By Tree Franklyn ; HuffingtonPost; 9/15/2016
The book review posted on the Huffington Post website is based on Manson's book and also on an interview conducted after the release of the guide. At a first glance, Mark can be seen as being a very crude person because of his harsh words used in all the pages and also as a spoiled immature man who only cares about fun. Even so, the writer insists that there is another face of the author behind the pages and the ink. Many people might be misled because of the title of the book. The core of it is not to avoid caring about everything but more about focusing on finding what really matters in our lives and letting it dominate us. If other self-help books promise to bring more happiness and solve all the problems of the readers, Manson's guide is not on the same page. There is no hope in the book, just a bunch of advice which might or might not help you.
In the writers' opinion, the greatest thing about this book is its irony. The irony is the only thing that can make the reader feel hopeful after reading those pages. Is what bonds them with Manson's idea and help them give a chance to embrace all those elements which we avoided in the past. Even so, by the time we finish reading the book we might have a totally different conception regarding how things should work in our life.
By Jennifer Haupt; Psychology Today; 27/12/2016
The writer Jennifer Haupt starts her article by giving information about Manson’s past and his blog. As everyone can confirm, his blog represented the foundation for this best seller he was going to write a few years after his first post.
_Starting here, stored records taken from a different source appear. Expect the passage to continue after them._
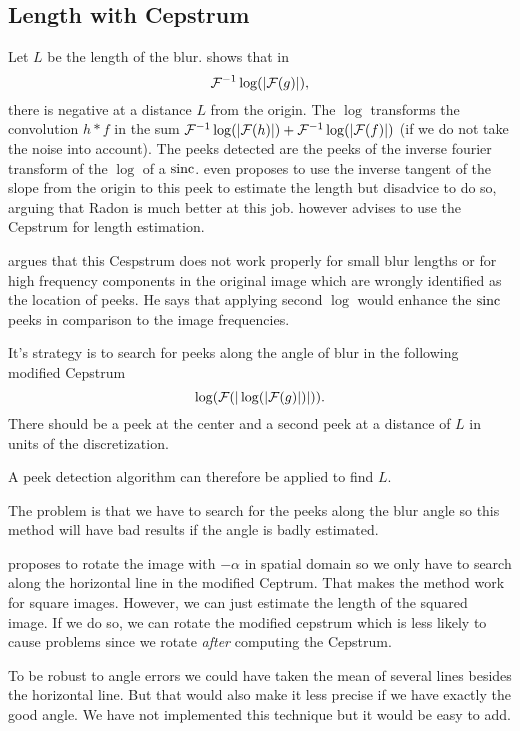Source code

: \subsection{Length with Cepstrum}
\label{subsec:Cep}
Let $L$ be the length of the blur.
\cite{biemond1990iterative} shows that in%
\[ \mathcal{F}^{-1}\log(|\mathcal{F}(g)|), \]
there is negative at a distance $L$ from the origin.
The $\log$ transforms the convolution $h*f$ in the sum
$\mathcal{F}^{-1}\log(|\mathcal{F}(h)|) + \mathcal{F}^{-1}\log(|\mathcal{F}(f)|)$
(if we do not take the noise into account).
The peeks detected are the peeks of the inverse fourier
transform of the $\log$ of a $\operatorname{sinc}$.
\cite{krahmer2006blind} even proposes to use the inverse
tangent of the slope from the origin to this peek to
estimate the length but disadvice to do so,
arguing that Radon is much better at this job.
\cite{krahmer2006blind} however advises to use the Cepstrum
for length estimation.

\cite{Deshpande2014606} argues that this Cespstrum does
not work properly for small blur lengths or for high
frequency components in the original image which
are wrongly identified as the location of peeks.
He says that applying second $\log$ would enhance the $\operatorname{sinc}$ peeks
in comparison to the image frequencies.

It's strategy is to search for peeks
along the angle of blur in
the following modified Cepstrum
\[ \log(\mathcal{F}(|\log(|\mathcal{F}(g)|)|)). \]
There should be a peek at the center and a second peek
at a distance of $L$ in units of the discretization.

A peek detection algorithm can therefore be applied
to find $L$.

The problem is that we have to search for the peeks along
the blur angle so this method will have
bad results if the angle is badly estimated.

\cite{Deshpande2014606} proposes to rotate the image
with $-\alpha$ in spatial domain so we only have to
search along the horizontal line in the modified Ceptrum.
That makes the method work for square images.
However, we can just estimate the length of the squared image.
If we do so, we can rotate the modified cepstrum which is less
likely to cause problems since we rotate \emph{after}
computing the Cepstrum.

To be robust to angle errors we could have taken the mean of
several lines besides the horizontal line.
But that would also make it less precise if we have exactly
the good angle.
We have not implemented this technique but it would
be easy to add.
This article is more about offering a summary of the book rather than criticizing it. There are only a few parts in which the writer express her own point of view in regard to Manson's way of writing and also the messages he is trying to send. This explains why the article is full of quotation.
Further, the writer gives a brief presentation of the book and also of the rules which are mentioned in the pages. She focuses a lot on the fact that if you care less you will be happier and that it is our choice in deciding what really matters and what doesn't. She also enumerates a list of things which she considers to be the most damaging if we prioritize them: trying to impress the others, trying to always be right and never admit that we are wrong, trying to be successful, being fake and polite all the time, and pretending we have a positive mood no matter the situation.
Overall she finds the book interesting and helpful. In her article, she quotes Manson multiple times in order to offer her readers a sneak peek of what they can find in the book.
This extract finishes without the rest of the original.